# Records from a data collection
* * *

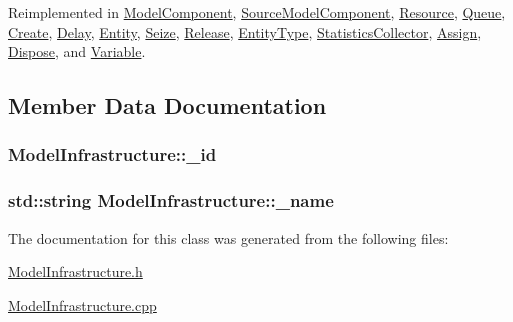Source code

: Reimplemented in \hyperlink{class_model_component_ad8bc846e36b028eab7efb7da6c549eca}{Model\-Component}, \hyperlink{class_source_model_component_a4011597b5780fcc0495e8e22ab8158f6}{Source\-Model\-Component}, \hyperlink{class_resource_a593cf83404dc90706943b4e60213fd01}{Resource}, \hyperlink{class_queue_ac78cc84cd91539c7f38d95dc17dabac5}{Queue}, \hyperlink{class_create_a8d1832d2165bbeea4a5a88aded883f86}{Create}, \hyperlink{class_delay_af8187e4515417b547dc22b5ee0a1f95d}{Delay}, \hyperlink{class_entity_a86cc324050b451b31b134943e7978e36}{Entity}, \hyperlink{class_seize_a495ace3a156680b5816c8b285135322c}{Seize}, \hyperlink{class_release_a1ec7b35553820f0f228f31be1df468c3}{Release}, \hyperlink{class_entity_type_ab5a696912b12a9f51decded90f368dea}{Entity\-Type}, \hyperlink{class_statistics_collector_a7ce8dad7e29d06c73a01d2ddee93fe00}{Statistics\-Collector}, \hyperlink{class_assign_af5022b92204adcd9ee3e444b7e316d07}{Assign}, \hyperlink{class_dispose_aee8ef98d5ca22eb18a97b258ed059865}{Dispose}, and \hyperlink{class_variable_a8bd0a772bb32fd630e252306306cd154}{Variable}.



\subsection{Member Data Documentation}
\hypertarget{class_model_infrastructure_af6fe00f683f5e29cbcd667e4d3bd24d0}{
\subsubsection[{\-\_\-id}]{ Model\-Infrastructure\-::\-\_\-id\hspace{0.3cm}{\ttfamily [protected]}}}\label{class_model_infrastructure_af6fe00f683f5e29cbcd667e4d3bd24d0}
\hypertarget{class_model_infrastructure_aa73c0444ba8e3515e2aec3154eaad85d}{
\subsubsection[{\-\_\-name}]{\setlength{\rightskip}{0pt plus 5cm}std\-::string Model\-Infrastructure\-::\-\_\-name\hspace{0.3cm}{\ttfamily [protected]}}}\label{class_model_infrastructure_aa73c0444ba8e3515e2aec3154eaad85d}


The documentation for this class was generated from the following files\-:\begin{DoxyCompactItemize}
\item 
\hyperlink{_model_infrastructure_8h}{Model\-Infrastructure.\-h}\item 
\hyperlink{_model_infrastructure_8cpp}{Model\-Infrastructure.\-cpp}\end{DoxyCompactItemize}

* * *

# ASSIGNMENT
Reproduce the lines above exactly, image-free.

# REPLY
Source code

: Reimplemented in \hyperlink{class_model_component_ad8bc846e36b028eab7efb7da6c549eca}{Model\-Component}, \hyperlink{class_source_model_component_a4011597b5780fcc0495e8e22ab8158f6}{Source\-Model\-Component}, \hyperlink{class_resource_a593cf83404dc90706943b4e60213fd01}{Resource}, \hyperlink{class_queue_ac78cc84cd91539c7f38d95dc17dabac5}{Queue}, \hyperlink{class_create_a8d1832d2165bbeea4a5a88aded883f86}{Create}, \hyperlink{class_delay_af8187e4515417b547dc22b5ee0a1f95d}{Delay}, \hyperlink{class_entity_a86cc324050b451b31b134943e7978e36}{Entity}, \hyperlink{class_seize_a495ace3a156680b5816c8b285135322c}{Seize}, \hyperlink{class_release_a1ec7b35553820f0f228f31be1df468c3}{Release}, \hyperlink{class_entity_type_ab5a696912b12a9f51decded90f368dea}{Entity\-Type}, \hyperlink{class_statistics_collector_a7ce8dad7e29d06c73a01d2ddee93fe00}{Statistics\-Collector}, \hyperlink{class_assign_af5022b92204adcd9ee3e444b7e316d07}{Assign}, \hyperlink{class_dispose_aee8ef98d5ca22eb18a97b258ed059865}{Dispose}, and \hyperlink{class_variable_a8bd0a772bb32fd630e252306306cd154}{Variable}.



\subsection{Member Data Documentation}
\hypertarget{class_model_infrastructure_af6fe00f683f5e29cbcd667e4d3bd24d0}{
\subsubsection[{\-\_\-id}]{ Model\-Infrastructure\-::\-\_\-id\hspace{0.3cm}{\ttfamily [protected]}}}\label{class_model_infrastructure_af6fe00f683f5e29cbcd667e4d3bd24d0}
\hypertarget{class_model_infrastructure_aa73c0444ba8e3515e2aec3154eaad85d}{
\subsubsection[{\-\_\-name}]{\setlength{\rightskip}{0pt plus 5cm}std\-::string Model\-Infrastructure\-::\-\_\-name\hspace{0.3cm}{\ttfamily [protected]}}}\label{class_model_infrastructure_aa73c0444ba8e3515e2aec3154eaad85d}


The documentation for this class was generated from the following files\-:\begin{DoxyCompactItemize}
\item 
\hyperlink{_model_infrastructure_8h}{Model\-Infrastructure.\-h}\item 
\hyperlink{_model_infrastructure_8cpp}{Model\-Infrastructure.\-cpp}\end{DoxyCompactItemize}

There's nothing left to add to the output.